FLORENCE POMMERIE Emergency doctor, physician at the Necker Children's hospital teaching trust, medical practitioner for the emergency response teams in the Paris region, Medical Director for the Mutuelle Assistance Goupama insurance company, ...
Emergency doctor, physician at the Necker Children's hospital teaching trust, medical practitioner for the emergency response teams in the Paris region, Medical Director for the Mutuelle Assistance Goupama insurance company, divorcee with four children: such is the CV of the Dakar's medical director, Florence Pommerie, who often wears a smile on her lips and a twinkle in her eyes.
She became involved with the rally four years ago, through the Mutuelle Assistance Goupama insurance company which won the contract for repatriating contestants injured during the Dakar, but Florence Pommerie is hardly a motor-sports enthusiast. "I don't know anything about mechanics or engines, and to be honest, I wasn't at all attracted by this sport", she says, with a wry smile. "But I have to admit, through rubbing shoulders with the bikers, especially the amateurs, I've learned to know them, respect them and admire what they go through all for the sake of their passion. Some of them have even become friends of whom I'm very fond. I'm very moved by their determination and courage. Under the canvas of the medical tent, we try to pamper them as much as possible to help get them through to the end of this incredible adventure!"

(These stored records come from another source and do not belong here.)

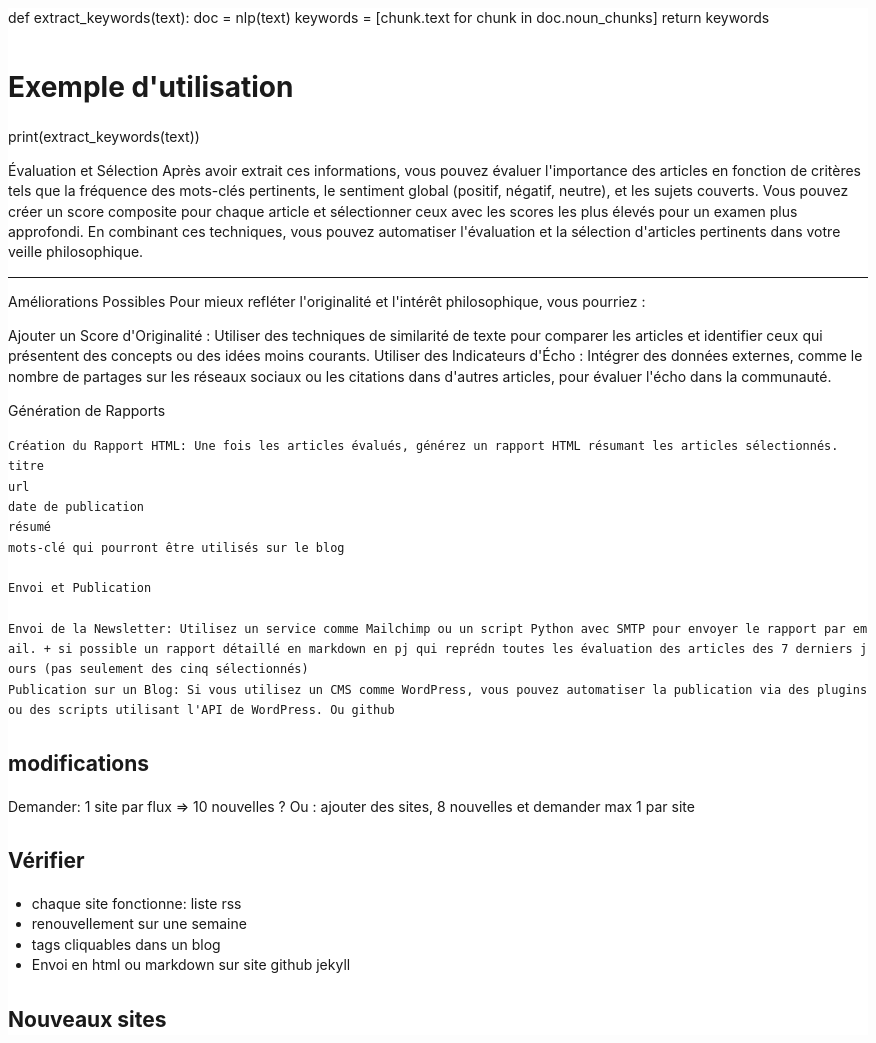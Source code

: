 def extract_keywords(text):
    doc = nlp(text)
    keywords = [chunk.text for chunk in doc.noun_chunks]
    return keywords

# Exemple d'utilisation
print(extract_keywords(text))

Évaluation et Sélection
Après avoir extrait ces informations, vous pouvez évaluer l'importance des articles en fonction de critères tels que la fréquence des mots-clés pertinents, le sentiment global (positif, négatif, neutre), et les sujets couverts. Vous pouvez créer un score composite pour chaque article et sélectionner ceux avec les scores les plus élevés pour un examen plus approfondi. En combinant ces techniques, vous pouvez automatiser l'évaluation et la sélection d'articles pertinents dans votre veille philosophique.

---

Améliorations Possibles
Pour mieux refléter l'originalité et l'intérêt philosophique, vous pourriez :

Ajouter un Score d'Originalité : Utiliser des techniques de similarité de texte pour comparer les articles et identifier ceux qui présentent des concepts ou des idées moins courants.
Utiliser des Indicateurs d'Écho : Intégrer des données externes, comme le nombre de partages sur les réseaux sociaux ou les citations dans d'autres articles, pour évaluer l'écho dans la communauté.

Génération de Rapports

    Création du Rapport HTML: Une fois les articles évalués, générez un rapport HTML résumant les articles sélectionnés.
    titre
    url
    date de publication
    résumé
    mots-clé qui pourront être utilisés sur le blog

    Envoi et Publication

    Envoi de la Newsletter: Utilisez un service comme Mailchimp ou un script Python avec SMTP pour envoyer le rapport par email. + si possible un rapport détaillé en markdown en pj qui reprédn toutes les évaluation des articles des 7 derniers jours (pas seulement des cinq sélectionnés)
    Publication sur un Blog: Si vous utilisez un CMS comme WordPress, vous pouvez automatiser la publication via des plugins ou des scripts utilisant l'API de WordPress. Ou github 

## modifications

Demander: 1 site par flux => 10 nouvelles ?
Ou : ajouter des sites, 8 nouvelles et demander max 1 par site

## Vérifier
- chaque site fonctionne: liste rss
- renouvellement sur une semaine
- tags cliquables dans un blog
- Envoi en html ou markdown sur site github jekyll
## Nouveaux sites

The work of Florence Pommerie starts way upstream, long before the start of the Dakar: "I need to find a team of 53 people, manage tons of equipment and carry out recon of the regions so that I know the potential of the hospitals with which we are going to be working. On the ground, we have 10 medical vehicles, called Tangos, with two doctors on board, three helicopters with an anesthetist and anesthetics nurse, and three broom wagons with three doctors... The rest involves managing a field hospital with 2 radiologists, emergency doctors, nurses, etc. We can operate at the field hospital, but only in matters of life or death. For the other operations, we work with the local hospitals, and I must say that the cooperation and coordination is perfect. As regards life at the bivouac, it's absolute madness: I work with a phone stuck to my ear, but those are the high-points of the Dakar and you get to make some wonderful encounters!"